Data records
+++

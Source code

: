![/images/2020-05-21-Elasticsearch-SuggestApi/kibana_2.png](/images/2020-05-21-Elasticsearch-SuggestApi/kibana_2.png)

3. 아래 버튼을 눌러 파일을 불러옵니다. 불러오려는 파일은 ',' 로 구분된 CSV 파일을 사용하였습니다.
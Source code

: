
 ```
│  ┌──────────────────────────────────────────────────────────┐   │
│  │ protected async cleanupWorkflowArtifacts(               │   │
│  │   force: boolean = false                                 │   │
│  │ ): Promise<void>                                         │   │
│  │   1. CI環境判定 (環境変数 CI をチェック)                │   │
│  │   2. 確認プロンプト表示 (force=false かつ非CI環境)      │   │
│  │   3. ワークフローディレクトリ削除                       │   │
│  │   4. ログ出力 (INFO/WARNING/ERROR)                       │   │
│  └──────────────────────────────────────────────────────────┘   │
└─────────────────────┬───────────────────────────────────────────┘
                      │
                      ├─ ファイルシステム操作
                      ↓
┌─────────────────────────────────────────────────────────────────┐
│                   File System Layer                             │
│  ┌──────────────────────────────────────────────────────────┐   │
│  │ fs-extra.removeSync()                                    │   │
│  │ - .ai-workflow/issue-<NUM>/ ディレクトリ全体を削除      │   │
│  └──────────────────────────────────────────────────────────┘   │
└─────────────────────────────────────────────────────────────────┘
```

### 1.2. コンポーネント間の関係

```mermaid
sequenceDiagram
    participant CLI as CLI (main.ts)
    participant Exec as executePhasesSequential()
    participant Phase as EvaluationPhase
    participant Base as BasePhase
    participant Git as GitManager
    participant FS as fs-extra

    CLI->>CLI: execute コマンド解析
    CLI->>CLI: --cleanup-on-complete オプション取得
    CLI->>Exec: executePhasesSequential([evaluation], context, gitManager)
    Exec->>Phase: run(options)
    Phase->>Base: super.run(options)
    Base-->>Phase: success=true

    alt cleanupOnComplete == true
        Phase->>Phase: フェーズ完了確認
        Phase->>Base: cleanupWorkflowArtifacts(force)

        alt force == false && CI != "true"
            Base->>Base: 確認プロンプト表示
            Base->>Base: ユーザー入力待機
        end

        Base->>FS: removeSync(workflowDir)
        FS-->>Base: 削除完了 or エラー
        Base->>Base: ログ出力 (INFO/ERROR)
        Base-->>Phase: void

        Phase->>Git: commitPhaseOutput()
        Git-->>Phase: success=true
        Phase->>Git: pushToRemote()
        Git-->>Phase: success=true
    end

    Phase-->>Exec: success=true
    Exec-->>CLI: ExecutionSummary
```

+++

[What the task requires] In full and word for word, reproduce the data above.

[Expected output]
Source code

:![/images/2020-05-21-Elasticsearch-SuggestApi/kibana_2.png](/images/2020-05-21-Elasticsearch-SuggestApi/kibana_2.png)

3. 아래 버튼을 눌러 파일을 불러옵니다. 불러오려는 파일은 ',' 로 구분된 CSV 파일을 사용하였습니다.
Source code

:
 ```
│  ┌──────────────────────────────────────────────────────────┐   │
│  │ protected async cleanupWorkflowArtifacts(               │   │
│  │   force: boolean = false                                 │   │
│  │ ): Promise<void>                                         │   │
│  │   1. CI環境判定 (環境変数 CI をチェック)                │   │
│  │   2. 確認プロンプト表示 (force=false かつ非CI環境)      │   │
│  │   3. ワークフローディレクトリ削除                       │   │
│  │   4. ログ出力 (INFO/WARNING/ERROR)                       │   │
│  └──────────────────────────────────────────────────────────┘   │
└─────────────────────┬───────────────────────────────────────────┘
                      │
                      ├─ ファイルシステム操作
                      ↓
┌─────────────────────────────────────────────────────────────────┐
│                   File System Layer                             │
│  ┌──────────────────────────────────────────────────────────┐   │
│  │ fs-extra.removeSync()                                    │   │
│  │ - .ai-workflow/issue-<NUM>/ ディレクトリ全体を削除      │   │
│  └──────────────────────────────────────────────────────────┘   │
└─────────────────────────────────────────────────────────────────┘
```

### 1.2. コンポーネント間の関係

```mermaid
sequenceDiagram
    participant CLI as CLI (main.ts)
    participant Exec as executePhasesSequential()
    participant Phase as EvaluationPhase
    participant Base as BasePhase
    participant Git as GitManager
    participant FS as fs-extra

    CLI->>CLI: execute コマンド解析
    CLI->>CLI: --cleanup-on-complete オプション取得
    CLI->>Exec: executePhasesSequential([evaluation], context, gitManager)
    Exec->>Phase: run(options)
    Phase->>Base: super.run(options)
    Base-->>Phase: success=true

    alt cleanupOnComplete == true
        Phase->>Phase: フェーズ完了確認
        Phase->>Base: cleanupWorkflowArtifacts(force)

        alt force == false && CI != "true"
            Base->>Base: 確認プロンプト表示
            Base->>Base: ユーザー入力待機
        end

        Base->>FS: removeSync(workflowDir)
        FS-->>Base: 削除完了 or エラー
        Base->>Base: ログ出力 (INFO/ERROR)
        Base-->>Phase: void

        Phase->>Git: commitPhaseOutput()
        Git-->>Phase: success=true
        Phase->>Git: pushToRemote()
        Git-->>Phase: success=true
    end

    Phase-->>Exec: success=true
    Exec-->>CLI: ExecutionSummary
```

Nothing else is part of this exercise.